- _RECORDS_
__________

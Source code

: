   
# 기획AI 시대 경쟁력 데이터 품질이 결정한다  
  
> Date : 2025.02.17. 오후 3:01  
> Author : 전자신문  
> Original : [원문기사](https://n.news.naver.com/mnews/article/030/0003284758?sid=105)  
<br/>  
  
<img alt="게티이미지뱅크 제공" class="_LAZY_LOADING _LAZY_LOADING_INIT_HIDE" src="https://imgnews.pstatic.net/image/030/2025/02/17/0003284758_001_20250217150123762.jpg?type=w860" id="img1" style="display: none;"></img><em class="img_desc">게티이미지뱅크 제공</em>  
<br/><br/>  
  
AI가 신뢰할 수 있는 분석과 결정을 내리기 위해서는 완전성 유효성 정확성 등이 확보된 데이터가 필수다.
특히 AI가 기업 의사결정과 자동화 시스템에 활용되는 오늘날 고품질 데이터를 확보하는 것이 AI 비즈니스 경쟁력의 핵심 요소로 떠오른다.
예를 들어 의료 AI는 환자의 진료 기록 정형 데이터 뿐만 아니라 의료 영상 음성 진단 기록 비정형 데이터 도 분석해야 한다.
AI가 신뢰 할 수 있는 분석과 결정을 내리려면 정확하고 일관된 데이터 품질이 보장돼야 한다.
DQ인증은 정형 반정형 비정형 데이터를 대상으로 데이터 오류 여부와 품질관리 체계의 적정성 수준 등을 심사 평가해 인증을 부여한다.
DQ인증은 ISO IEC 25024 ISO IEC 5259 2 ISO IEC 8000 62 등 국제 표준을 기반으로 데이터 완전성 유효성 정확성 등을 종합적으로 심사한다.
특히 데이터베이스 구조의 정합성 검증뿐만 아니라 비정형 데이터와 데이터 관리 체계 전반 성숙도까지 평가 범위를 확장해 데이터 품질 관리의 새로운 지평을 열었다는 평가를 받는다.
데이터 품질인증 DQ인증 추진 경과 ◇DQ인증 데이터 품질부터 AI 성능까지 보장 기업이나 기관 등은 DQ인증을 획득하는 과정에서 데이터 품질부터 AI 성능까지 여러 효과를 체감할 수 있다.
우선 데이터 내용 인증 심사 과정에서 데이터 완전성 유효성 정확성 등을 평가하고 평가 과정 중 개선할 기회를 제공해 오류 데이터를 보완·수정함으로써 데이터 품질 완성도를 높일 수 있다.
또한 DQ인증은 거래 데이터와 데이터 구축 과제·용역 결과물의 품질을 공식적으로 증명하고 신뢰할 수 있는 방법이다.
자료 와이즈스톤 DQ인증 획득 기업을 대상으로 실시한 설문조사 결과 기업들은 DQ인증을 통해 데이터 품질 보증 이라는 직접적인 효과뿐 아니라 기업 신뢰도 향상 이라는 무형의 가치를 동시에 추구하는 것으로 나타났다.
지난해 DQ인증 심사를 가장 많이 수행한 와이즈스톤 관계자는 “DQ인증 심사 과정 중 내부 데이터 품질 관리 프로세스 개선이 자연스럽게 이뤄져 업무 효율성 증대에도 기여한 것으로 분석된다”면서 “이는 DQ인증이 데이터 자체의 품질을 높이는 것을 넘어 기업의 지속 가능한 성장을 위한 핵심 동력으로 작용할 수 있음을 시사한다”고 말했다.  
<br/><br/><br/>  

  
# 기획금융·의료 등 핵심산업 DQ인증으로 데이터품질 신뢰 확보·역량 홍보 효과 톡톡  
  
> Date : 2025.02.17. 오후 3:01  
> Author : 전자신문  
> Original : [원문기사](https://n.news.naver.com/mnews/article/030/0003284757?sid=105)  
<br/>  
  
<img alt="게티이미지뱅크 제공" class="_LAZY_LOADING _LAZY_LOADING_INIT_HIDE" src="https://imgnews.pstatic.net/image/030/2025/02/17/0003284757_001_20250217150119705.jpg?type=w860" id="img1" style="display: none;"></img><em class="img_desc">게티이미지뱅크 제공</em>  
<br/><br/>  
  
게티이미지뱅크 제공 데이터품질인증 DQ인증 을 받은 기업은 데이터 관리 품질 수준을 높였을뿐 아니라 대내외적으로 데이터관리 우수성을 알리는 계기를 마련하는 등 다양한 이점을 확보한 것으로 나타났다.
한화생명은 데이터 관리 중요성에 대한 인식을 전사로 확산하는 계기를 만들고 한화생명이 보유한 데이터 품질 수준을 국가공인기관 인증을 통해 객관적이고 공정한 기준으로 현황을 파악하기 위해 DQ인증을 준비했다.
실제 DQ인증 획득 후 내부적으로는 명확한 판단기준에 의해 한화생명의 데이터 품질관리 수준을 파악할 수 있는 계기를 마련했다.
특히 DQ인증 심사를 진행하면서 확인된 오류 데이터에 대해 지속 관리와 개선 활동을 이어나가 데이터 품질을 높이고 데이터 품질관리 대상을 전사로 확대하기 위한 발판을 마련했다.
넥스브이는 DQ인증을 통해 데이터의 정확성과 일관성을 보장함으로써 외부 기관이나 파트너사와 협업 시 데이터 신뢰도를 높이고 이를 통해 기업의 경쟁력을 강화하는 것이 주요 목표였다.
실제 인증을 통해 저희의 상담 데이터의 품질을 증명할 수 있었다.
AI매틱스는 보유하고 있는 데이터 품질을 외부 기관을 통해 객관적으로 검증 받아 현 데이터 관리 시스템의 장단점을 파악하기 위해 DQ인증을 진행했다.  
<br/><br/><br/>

__________

- _DESCRIPTION OF THE TASK_
Type out again, exactly as written, the lines from the beginning of the material through the one containing "AI가 신뢰할 수 있는".

- _SOLUTION_
Source code

:   
# 기획AI 시대 경쟁력 데이터 품질이 결정한다  
  
> Date : 2025.02.17. 오후 3:01  
> Author : 전자신문  
> Original : [원문기사](https://n.news.naver.com/mnews/article/030/0003284758?sid=105)  
<br/>  
  
<img alt="게티이미지뱅크 제공" class="_LAZY_LOADING _LAZY_LOADING_INIT_HIDE" src="https://imgnews.pstatic.net/image/030/2025/02/17/0003284758_001_20250217150123762.jpg?type=w860" id="img1" style="display: none;"></img><em class="img_desc">게티이미지뱅크 제공</em>  
<br/><br/>  
  
AI가 신뢰할 수 있는 분석과 결정을 내리기 위해서는 완전성 유효성 정확성 등이 확보된 데이터가 필수다.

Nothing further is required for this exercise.